Though Walker is considered a notorious contrarian and inveterate curmudgeon—and though former Scene editor Bruce Dobie fired him twice for ethical and factual lapses—he nevertheless maintains a certain and unwavering credibility among newspaper folk, both in Nashville and beyond, and is considered a local authority on media consolidation: “He always just kind of had his finger in the right place, even if it was a bit messy,” says Dobie. “I fired him twice, but I love him.”
But Association of Alternative Newsweeklies (AAN) executive director Richard Karpel, who acknowledges a chronic tension within the industry between chains and indies, says Walker’s commentary is wrong on at least one point. “I can tell you that on a fairly regular basis I talk to publishers who are looking for editors, and their first stop is almost always looking elsewhere for people who have done it before. It’s a pretty incestuous business.”
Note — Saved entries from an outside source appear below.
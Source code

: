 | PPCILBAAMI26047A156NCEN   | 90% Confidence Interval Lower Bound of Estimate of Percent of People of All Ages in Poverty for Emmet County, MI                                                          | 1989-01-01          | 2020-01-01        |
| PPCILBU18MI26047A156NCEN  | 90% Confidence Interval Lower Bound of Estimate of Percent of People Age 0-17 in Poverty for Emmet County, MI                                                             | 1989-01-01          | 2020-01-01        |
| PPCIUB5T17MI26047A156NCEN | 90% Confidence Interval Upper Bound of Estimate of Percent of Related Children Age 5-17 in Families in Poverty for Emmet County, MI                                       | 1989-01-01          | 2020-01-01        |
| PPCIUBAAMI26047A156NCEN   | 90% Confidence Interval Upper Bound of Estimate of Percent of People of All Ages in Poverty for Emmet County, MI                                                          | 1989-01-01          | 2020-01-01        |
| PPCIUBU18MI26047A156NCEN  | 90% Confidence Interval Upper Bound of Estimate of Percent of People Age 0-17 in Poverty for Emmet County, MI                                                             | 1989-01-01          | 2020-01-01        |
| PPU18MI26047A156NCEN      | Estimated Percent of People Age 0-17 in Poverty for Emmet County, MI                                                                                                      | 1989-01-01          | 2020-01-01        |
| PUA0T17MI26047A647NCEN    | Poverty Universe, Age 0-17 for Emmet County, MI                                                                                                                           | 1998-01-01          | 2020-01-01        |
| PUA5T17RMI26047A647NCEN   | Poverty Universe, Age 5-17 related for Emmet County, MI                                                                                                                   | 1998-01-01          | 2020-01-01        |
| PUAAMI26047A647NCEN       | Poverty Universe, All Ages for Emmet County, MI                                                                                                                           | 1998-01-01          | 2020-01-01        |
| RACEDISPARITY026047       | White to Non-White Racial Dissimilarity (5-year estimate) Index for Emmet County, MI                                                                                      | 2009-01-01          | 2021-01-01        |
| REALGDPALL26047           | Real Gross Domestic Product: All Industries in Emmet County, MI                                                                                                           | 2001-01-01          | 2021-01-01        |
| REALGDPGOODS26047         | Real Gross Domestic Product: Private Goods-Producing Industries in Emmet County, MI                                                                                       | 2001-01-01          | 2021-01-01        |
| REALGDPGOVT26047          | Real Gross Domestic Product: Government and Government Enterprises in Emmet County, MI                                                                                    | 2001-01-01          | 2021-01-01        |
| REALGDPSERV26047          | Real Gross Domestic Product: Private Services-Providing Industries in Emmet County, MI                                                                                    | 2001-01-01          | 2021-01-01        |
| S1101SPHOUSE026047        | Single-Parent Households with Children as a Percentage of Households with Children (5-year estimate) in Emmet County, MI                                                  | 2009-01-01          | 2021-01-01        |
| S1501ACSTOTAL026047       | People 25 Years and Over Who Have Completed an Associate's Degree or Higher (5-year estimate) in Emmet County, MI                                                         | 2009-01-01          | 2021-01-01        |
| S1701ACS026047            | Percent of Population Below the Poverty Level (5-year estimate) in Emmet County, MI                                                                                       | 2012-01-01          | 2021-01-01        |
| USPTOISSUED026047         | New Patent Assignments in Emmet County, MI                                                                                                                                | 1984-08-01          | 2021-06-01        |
Karpel says that while former Scene editor Dobie and former publisher Albie Del Favero, who together founded this paper in 1989, may not have hired someone from the outside when they left the paper in 2004, it’s a well-established practice among AAN’s 132 member papers. “The difference here is this is a chain bringing someone from one of their other papers,” Karpel says. “Obviously, VVM does a lot of that, but it happens in the industry as well. I’d say 25 percent of the AAN editors now used to be somewhere else.”
Sharp-tongued VVM executive editor Michael Lacey says simply, “Walker does not know what he’s talking about. For nearly 40 years, we, like most alternative newspaper owners, have selected editors, writers and columnists based upon their skill, not their birth certificate. Walker’s simplistic comments reflect parochial jingoism. Americans move, go away to school, fall in love with the local kid, put down roots, pick up and start over.”
That’s certainly true for Kotz, who’s had his share of newspaper rodeos. Before the Minnesota native—yes, he talks like the characters in Fargo—landed in Cleveland, he was executive editor of various publishing enterprises in Des Moines, Iowa, including an alt-weekly and a business newspaper. He has also toiled in Illinois and Wisconsin.
Well regarded within VVM’s insular, hard-drinking fraternity of editors—somewhat infamously, Kotz once left a prospective staff writer stranded without a ride, as the editor was slumped over at a Texaco and too sick to drive after a night of post-interview drinking—the 47-year-old Kotz is a journalistic stylist who could be easily confused on the street for a homeless guy. Most recently, he’s perhaps best known for cleaning the Plain-Dealer’s clock after penning a story about political corruption in Cleveland that relied on information from an FBI wiretap affidavit. He faced the prospect of jail time for refusing to give up his source. But he also has an alter ego as an author, having written the book Dr. Verne’s Northern White Trash Etiquette, “the Bible of white trash living,” published by Writer’s Club Press in 2000.